Fire And Ice: Can Burning Ambition Help Afghanistan Melt England’s World Cup Hopes In Manchester?

Fire And Ice: Can Burning Ambition Help Afghanistan Melt England’s World Cup Hopes In Manchester?
12:00, 16 Jun 2019

142 years of cricketing history will separate England and Afghanistan when the two meet in Manchester on June 18 for game 24 of the 2019 Cricket World Cup. England – cricketing aristocracy – are veterans of 1000 Test matches and 700 one-day internationals. By contrast, Afghanistan are the sport’s new kids on the block.

After full member status was awarded in 2017 by the International Cricket Council the first of their two Test matches resulted in a crushing defeat against the might of India. The second, however, a win over Ireland last year brought overwhelming joy. Their journey of acceptance from the sports establishment was complete.

Afghanistan belong among cricket’s elite, but this tie remains the crudest of sporting contrasts. Once a country without hope, Afghanistan’s national history is a joyless chronology of conflict, instability and imperial rule. Cricket has been its salvation. A sport brought back by the Afghans who fled their homeland in the 80s and 90s for the refugee camps of northern Pakistan, cricket is a solitary symbol of national pride for the country’s 35million people.

Former national team coach Kabir Khan once said the team’s players who had risen from nothing were global ambassadors that offered a counternarrative to widely held perception of nation defined only by extremism and violence. "Nobody even knew about cricket,” he said. “But the boys who migrated started to learn about cricket because there was nothing else in Pakistan. It's a game which you can play in the street, that's how they got into this sport."

From the streets of Peshawar and wastelands of Kabul to the manicured lawns of an English World Cup. Against the odds, a team of men who learned the game on the margins of Afghanistan’s broken cities find themselves the darlings of this tournament. Cricket is to the people of Afghanistan what boxing has been to the slums and backwaters of urban America for decades. The only way out.

Its players are now stars at home and abroad, their faces plastered over adverts on billboards and local television. The most sought after of them is Rashid Khan, a 21-year-old leg-spinning allrounder who is the world’s best T20 bowler and the third best in one-day international cricket. Khan’s talents caught the eye of the biggest T20 leagues in the world in 2017 when he signed a US$600 000 contract for Sunrises Hyderabad. It made him the league’s first Afghan player and Afghanistan’s greatest sportsman.
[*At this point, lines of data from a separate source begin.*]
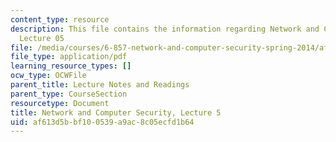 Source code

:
 ```yaml
---
content_type: resource
description: This file contains the information regarding Network and Computer Security,
  Lecture 05
file: /media/courses/6-857-network-and-computer-security-spring-2014/af613d5bbf100539a9ac8c05ecfd1b64_MIT6_857S14_Lec05.pdf
file_type: application/pdf
learning_resource_types: []
ocw_type: OCWFile
parent_title: Lecture Notes and Readings
parent_type: CourseSection
resourcetype: Document
title: Network and Computer Security, Lecture 5
uid: af613d5b-bf10-0539-a9ac-8c05ecfd1b64
---
```

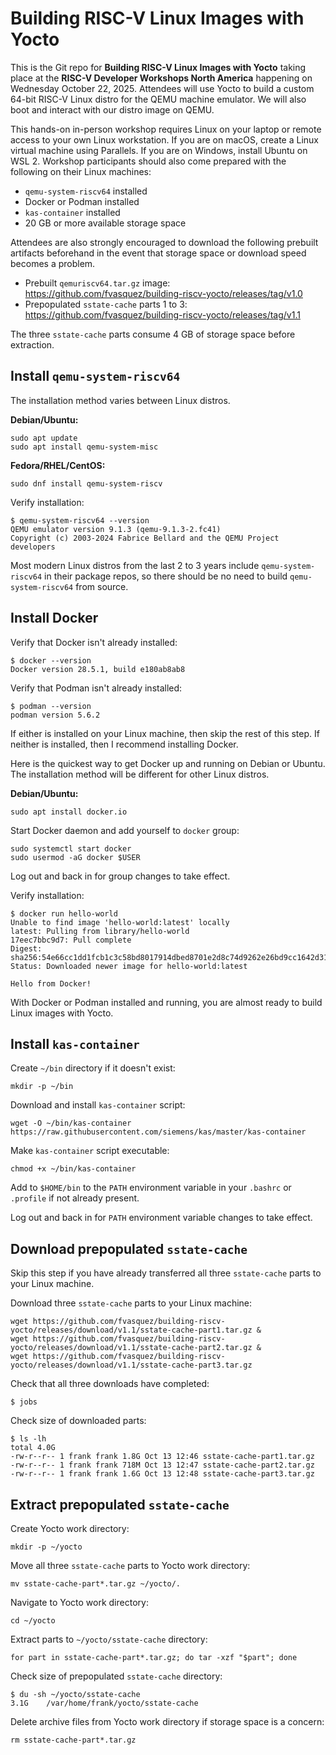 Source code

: # Building RISC-V Linux Images with Yocto

This is the Git repo for **Building RISC-V Linux Images with Yocto** taking place at the **RISC-V Developer Workshops North America** happening on Wednesday October 22, 2025. Attendees will use Yocto to build a custom 64-bit RISC-V Linux distro for the QEMU machine emulator. We will also boot and interact with our distro image on QEMU.

This hands-on in-person workshop requires Linux on your laptop or remote access to your own Linux workstation. If you are on macOS, create a Linux virtual machine using Parallels. If you are on Windows, install Ubuntu on WSL 2. Workshop participants should also come prepared with the following on their Linux machines:

- `qemu-system-riscv64` installed
- Docker or Podman installed
- `kas-container` installed
- 20 GB or more available storage space

Attendees are also strongly encouraged to download the following prebuilt artifacts beforehand in the event that storage space or download speed becomes a problem.

- Prebuilt `qemuriscv64.tar.gz` image: https://github.com/fvasquez/building-riscv-yocto/releases/tag/v1.0
- Prepopulated `sstate-cache` parts 1 to 3: https://github.com/fvasquez/building-riscv-yocto/releases/tag/v1.1

The three `sstate-cache` parts consume 4 GB of storage space before extraction.

## Install `qemu-system-riscv64`

The installation method varies between Linux distros.

**Debian/Ubuntu:**
```
sudo apt update
sudo apt install qemu-system-misc
```

**Fedora/RHEL/CentOS:**
```
sudo dnf install qemu-system-riscv
```

Verify installation:
```
$ qemu-system-riscv64 --version
QEMU emulator version 9.1.3 (qemu-9.1.3-2.fc41)
Copyright (c) 2003-2024 Fabrice Bellard and the QEMU Project developers
```

Most modern Linux distros from the last 2 to 3 years include `qemu-system-riscv64` in their package repos, so there should be no need to build `qemu-system-riscv64` from source.

## Install Docker

Verify that Docker isn't already installed:
```
$ docker --version
Docker version 28.5.1, build e180ab8ab8
```

Verify that Podman isn't already installed:
```
$ podman --version
podman version 5.6.2
```

If either is installed on your Linux machine, then skip the rest of this step. If neither is installed, then I recommend installing Docker.

Here is the quickest way to get Docker up and running on Debian or Ubuntu. The installation method will be different for other Linux distros.

**Debian/Ubuntu:**
```
sudo apt install docker.io
```

Start Docker daemon and add yourself to `docker` group:
```
sudo systemctl start docker
sudo usermod -aG docker $USER
```

Log out and back in for group changes to take effect.

Verify installation:
```
$ docker run hello-world
Unable to find image 'hello-world:latest' locally
latest: Pulling from library/hello-world
17eec7bbc9d7: Pull complete 
Digest: sha256:54e66cc1dd1fcb1c3c58bd8017914dbed8701e2d8c74d9262e26bd9cc1642d31
Status: Downloaded newer image for hello-world:latest

Hello from Docker!
```

With Docker or Podman installed and running, you are almost ready to build Linux images with Yocto.

## Install `kas-container`

Create `~/bin` directory if it doesn't exist:
```
mkdir -p ~/bin
```

Download and install `kas-container` script:
```
wget -O ~/bin/kas-container https://raw.githubusercontent.com/siemens/kas/master/kas-container
```

Make `kas-container` script executable:
```
chmod +x ~/bin/kas-container
```

Add to `$HOME/bin` to the `PATH` environment variable in your `.bashrc` or `.profile` if not already present.

Log out and back in for `PATH` environment variable changes to take effect.

## Download prepopulated `sstate-cache`

Skip this step if you have already transferred all three `sstate-cache` parts to your Linux machine.

Download three `sstate-cache` parts to your Linux machine:
```
wget https://github.com/fvasquez/building-riscv-yocto/releases/download/v1.1/sstate-cache-part1.tar.gz &
wget https://github.com/fvasquez/building-riscv-yocto/releases/download/v1.1/sstate-cache-part2.tar.gz &
wget https://github.com/fvasquez/building-riscv-yocto/releases/download/v1.1/sstate-cache-part3.tar.gz
```

Check that all three downloads have completed:
```
$ jobs

```

Check size of downloaded parts:
```
$ ls -lh
total 4.0G
-rw-r--r-- 1 frank frank 1.8G Oct 13 12:46 sstate-cache-part1.tar.gz
-rw-r--r-- 1 frank frank 718M Oct 13 12:47 sstate-cache-part2.tar.gz
-rw-r--r-- 1 frank frank 1.6G Oct 13 12:48 sstate-cache-part3.tar.gz
```

## Extract prepopulated `sstate-cache`

Create Yocto work directory:
```
mkdir -p ~/yocto
```

Move all three `sstate-cache` parts to Yocto work directory:
```
mv sstate-cache-part*.tar.gz ~/yocto/.
```

Navigate to Yocto work directory:
```
cd ~/yocto
```

Extract parts to `~/yocto/sstate-cache` directory:
```
for part in sstate-cache-part*.tar.gz; do tar -xzf "$part"; done
```

Check size of prepopulated `sstate-cache` directory:
```
$ du -sh ~/yocto/sstate-cache
3.1G	/var/home/frank/yocto/sstate-cache
```

Delete archive files from Yocto work directory if storage space is a concern:
```
rm sstate-cache-part*.tar.gz
```
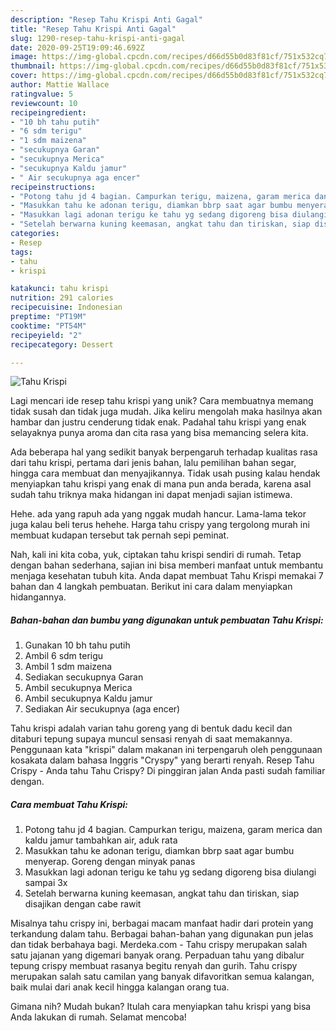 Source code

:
 ```yaml
---
description: "Resep Tahu Krispi Anti Gagal"
title: "Resep Tahu Krispi Anti Gagal"
slug: 1290-resep-tahu-krispi-anti-gagal
date: 2020-09-25T19:09:46.692Z
image: https://img-global.cpcdn.com/recipes/d66d55b0d83f81cf/751x532cq70/tahu-krispi-foto-resep-utama.jpg
thumbnail: https://img-global.cpcdn.com/recipes/d66d55b0d83f81cf/751x532cq70/tahu-krispi-foto-resep-utama.jpg
cover: https://img-global.cpcdn.com/recipes/d66d55b0d83f81cf/751x532cq70/tahu-krispi-foto-resep-utama.jpg
author: Mattie Wallace
ratingvalue: 5
reviewcount: 10
recipeingredient:
- "10 bh tahu putih"
- "6 sdm terigu"
- "1 sdm maizena"
- "secukupnya Garan"
- "secukupnya Merica"
- "secukupnya Kaldu jamur"
- " Air secukupnya aga encer"
recipeinstructions:
- "Potong tahu jd 4 bagian. Campurkan terigu, maizena, garam merica dan kaldu jamur tambahkan air, aduk rata"
- "Masukkan tahu ke adonan terigu, diamkan bbrp saat agar bumbu menyerap. Goreng dengan minyak panas"
- "Masukkan lagi adonan terigu ke tahu yg sedang digoreng bisa diulangi sampai 3x"
- "Setelah berwarna kuning keemasan, angkat tahu dan tiriskan, siap disajikan dengan cabe rawit"
categories:
- Resep
tags:
- tahu
- krispi

katakunci: tahu krispi 
nutrition: 291 calories
recipecuisine: Indonesian
preptime: "PT19M"
cooktime: "PT54M"
recipeyield: "2"
recipecategory: Dessert

---
```



![Tahu Krispi](https://img-global.cpcdn.com/recipes/d66d55b0d83f81cf/751x532cq70/tahu-krispi-foto-resep-utama.jpg)

Lagi mencari ide resep tahu krispi yang unik? Cara membuatnya memang tidak susah dan tidak juga mudah. Jika keliru mengolah maka hasilnya akan hambar dan justru cenderung tidak enak. Padahal tahu krispi yang enak selayaknya punya aroma dan cita rasa yang bisa memancing selera kita.

Ada beberapa hal yang sedikit banyak berpengaruh terhadap kualitas rasa dari tahu krispi, pertama dari jenis bahan, lalu pemilihan bahan segar, hingga cara membuat dan menyajikannya. Tidak usah pusing kalau hendak menyiapkan tahu krispi yang enak di mana pun anda berada, karena asal sudah tahu triknya maka hidangan ini dapat menjadi sajian istimewa.

Hehe. ada yang rapuh ada yang nggak mudah hancur. Lama-lama tekor juga kalau beli terus hehehe. Harga tahu crispy yang tergolong murah ini membuat kudapan tersebut tak pernah sepi peminat.


Nah, kali ini kita coba, yuk, ciptakan tahu krispi sendiri di rumah. Tetap dengan bahan sederhana, sajian ini bisa memberi manfaat untuk membantu menjaga kesehatan tubuh kita. Anda dapat membuat Tahu Krispi memakai 7 bahan dan 4 langkah pembuatan. Berikut ini cara dalam menyiapkan hidangannya.

<!--inarticleads1-->

##### Bahan-bahan dan bumbu yang digunakan untuk pembuatan Tahu Krispi:

1. Gunakan 10 bh tahu putih
1. Ambil 6 sdm terigu
1. Ambil 1 sdm maizena
1. Sediakan secukupnya Garan
1. Ambil secukupnya Merica
1. Ambil secukupnya Kaldu jamur
1. Sediakan  Air secukupnya (aga encer)


Tahu krispi adalah varian tahu goreng yang di bentuk dadu kecil dan ditaburi tepung supaya muncul sensasi renyah di saat memakannya. Penggunaan kata &#34;krispi&#34; dalam makanan ini terpengaruh oleh penggunaan kosakata dalam bahasa Inggris &#34;Cryspy&#34; yang berarti renyah. Resep Tahu Crispy - Anda tahu Tahu Crispy? Di pinggiran jalan Anda pasti sudah familiar dengan. 

<!--inarticleads2-->

##### Cara membuat Tahu Krispi:

1. Potong tahu jd 4 bagian. Campurkan terigu, maizena, garam merica dan kaldu jamur tambahkan air, aduk rata
1. Masukkan tahu ke adonan terigu, diamkan bbrp saat agar bumbu menyerap. Goreng dengan minyak panas
1. Masukkan lagi adonan terigu ke tahu yg sedang digoreng bisa diulangi sampai 3x
1. Setelah berwarna kuning keemasan, angkat tahu dan tiriskan, siap disajikan dengan cabe rawit


Misalnya tahu crispy ini, berbagai macam manfaat hadir dari protein yang terkandung dalam tahu. Berbagai bahan-bahan yang digunakan pun jelas dan tidak berbahaya bagi. Merdeka.com - Tahu crispy merupakan salah satu jajanan yang digemari banyak orang. Perpaduan tahu yang dibalur tepung crispy membuat rasanya begitu renyah dan gurih. Tahu crispy merupakan salah satu camilan yang banyak difavoritkan semua kalangan, baik mulai dari anak kecil hingga kalangan orang tua. 

Gimana nih? Mudah bukan? Itulah cara menyiapkan tahu krispi yang bisa Anda lakukan di rumah. Selamat mencoba!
His cricketing upbringing of displacement, street cricket and tapped-up tennis balls could not be more different to the paths England’s stars have trodden. The likes of Joe Root, Jos Buttler and Ben Stokes are champions of cricket’s nobility and giants of the modern era. Their merciless and poised brand of limited overs cricket is a product of a near-lifetime of coaching and quality practice on world-class facilities. Remember this: Rashid Khan – almost an entirely self-taught cricketer – didn’t touch a real cricket ball until he was 14.

England would do well not to see Afghanistan as just a distraction in what should be a procession to the semi-finals of the tournament and beyond. But any team that has fought its way to the top level of sport in the manner this team has, is one to respect when they are cornered. Afghanistan found themselves at the top of the table when the tournament started – albeit only thanks to alphabetical ordering – but it was symbolic of the fact that they have climbed a mountain to get here. So far in this World Cup, however, they are without a win.

They will not struggle for support. President Ashraf Ghani is expected to cheer his side on in Manchester, taking a few hours out of an official state visit to the UK. He’ll have company. Afghanistan’s first game of the tournament against Australia brought thousands of passionate Afghan nationals living in the UK out to support them. Thousands more are expected for the showdown with England.

The home side will have the advantage. As the highest ranked team in the world England will have little to worry about from the bottom-ranked side in the tournament, but it is spirit – not skills – that make the Afghans dangerous. England thrashed Afghanistan by nine wickets inside 18 overs during the World Cup warm-up games. Jason Roy crushed a 46 ball 80. But this game will not be quite so easy. Afghanistan proved they are dangerous when they beat Pakistan in a pre-tournament warm-up game and they have previous World Cup-winning pedigree having beaten Scotland in 2015.  

Another sport entirely reminded us recently that underdogs with nothing to lose can be the most dangerous of opponents. A lot has been made since, of ‘what went wrong’ for Joshua including a sense that he was yet another victim of the ‘Drake Curse’. Lost in the excuses, however, is the fact that Andy Ruiz brought pedigree and a credible threat. England would do well not to overlook the threat of nation with fire in its belly.